I'll let you in on a secret, you see Zubin is not his real name. Now if I told you that Zubin was actually one of Silicon Valley's more successful entrepreneurs, and a beloved friend of the Iranian community, you would not only not believe me, but you might even slap me! Possibly twice!
I note this for one reason, and this is that all too often, I feel that we have over-pursued Western professional careers and high-technological accomplishments, and surprise surprise, it has failed to define us in any significant way. I'll even argue that flourishing and embracing the arts, develops our culture much more than mere economic achievement.
The best example of this is in Zubin's latest creation, a wonderfully romantic album entitled “Nameh” (The Letter).
The album is a perfect blend of the spoken word, a great baritone vocal, and a fresh soundtrack that delivers something new to an audience, starved to connect with it.
The Letter is a love letter from an imaginary (or is he real?) man living outside of Iran to a long lost lover from the days of their youth, just as he is getting ready to go to Iran for his first visit home in 20+ years.
And that's pretty much all I'm going to say about it. You'll just have to get the album and listen to it. The spoken word is very personal and it feels as if you are sneakily reading a private love letter you have discovered in someone's secret hiding place. Only you're listening to it.
Yes, it's a little strange, but highly intoxicating in a voyeuristic sort of way.
Women have especially enjoyed this album and I can't seem to keep my copy, as everyone has borrowed it. Men like it a lot but may not admit it readily, since we are often too tough or too cool to be so obviously romantic. But you know as I do that deep inside we all are incurable romantics.
The music is a sexy blend of lounge-piano with a great jazz ballady feel to it. The piano, sax and string infusion is western and familiar, but with a subtly discernible Persian feel to it. It's almost as if Kourosh Yaghmaie had expanded and evolved to this level.You can sense the influences.

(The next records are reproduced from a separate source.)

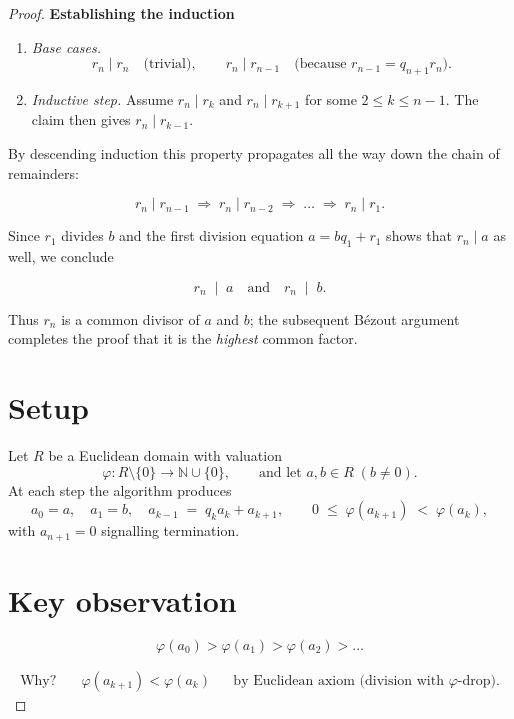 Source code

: \documentclass[12pt]{article}
\theoremstyle{definition} %
\theoremstyle{plain} %
\begin{document}
\begin{proof}
\bigskip
\textbf{Establishing the induction}

\begin{enumerate}
  \item \emph{Base cases.}
        \[
          r_{n}\mid r_{n}\quad\text{(trivial)},\qquad
          r_{n}\mid r_{n-1}\quad\text{(because }r_{n-1}=q_{n+1}r_{n}).
        \]
  \item \emph{Inductive step.}\;
        Assume $r_{n}\mid r_{k}$ and $r_{n}\mid r_{k+1}$ for some
        $2\le k\le n-1$.  
        The claim then gives $r_{n}\mid r_{k-1}$.
\end{enumerate}

By descending induction this property propagates all the way down the
chain of remainders:

\[
   r_{n}\mid r_{n-1}\;\Rightarrow\;
   r_{n}\mid r_{n-2}\;\Rightarrow\;\dots\;\Rightarrow\;
   r_{n}\mid r_{1}.
\]

Since $r_{1}$ divides $b$ and the first division equation
$a=bq_{1}+r_{1}$ shows that $r_{n}\mid a$ as well, we conclude

\[
   r_{n}\;\mid\; a
   \quad\text{and}\quad
   r_{n}\;\mid\; b.
\]

Thus $r_{n}$ is a common divisor of $a$ and $b$; the subsequent Bézout
argument completes the proof that it is the \emph{highest} common
factor.
\section*{Setup}

Let \(R\) be a Euclidean domain with valuation  
\[
   \varphi : R\setminus\{0\}\longrightarrow \mathbb N\cup\{0\},
   \qquad
   \text{and let } a,b\in R\;(b\ne0).
\]
At each step the algorithm produces
\[
   a_0 = a,\quad a_1 = b,\quad 
   a_{k-1} \;=\; q_{k}a_k + a_{k+1},
   \qquad
   0\;\le\;\varphi(a_{k+1})\;<\;\varphi(a_{k}),
\]
with \(a_{n+1}=0\) signalling termination.

\medskip
\section*{Key observation}

\[
   \boxed{\;
      \varphi(a_{0}) > \varphi(a_{1}) > \varphi(a_{2}) > \dots
   \;}
\]

\begin{align}
\text{Why?}\quad
  &\varphi(a_{k+1}) < \varphi(a_{k})
    &&\text{by Euclidean axiom (division with \(\varphi\)-drop).}
\end{align}


\end{proof}
\end{document}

Those of us old enough to remember what Tehran was like before the revolution, will have an incredible nostalgia rush, as Zubin re-awakens old memories of walking on Tehran streets in the evenings, past the many hotspots we all used to hang out at. A sometimes difficult journey, nonetheless one I highly recommend you take.
It's a wonderful ache and surprisingly it doesn't hurt as much as one would think. When you're done, you will feel alive again, and young again as you anticipate the meeting of the lovers in the story. Days later you'll still remember this album. And you will re-listen to it, because it's one of those albums in which you hear new things you missed the first time.
After I stopped for a while, I suddenly wondered if in fact the lover in the letter was even intended to be a real lover in the first place. Maybe, just maybe, the lover is not a woman afterall, maybe the lover is Iran herself.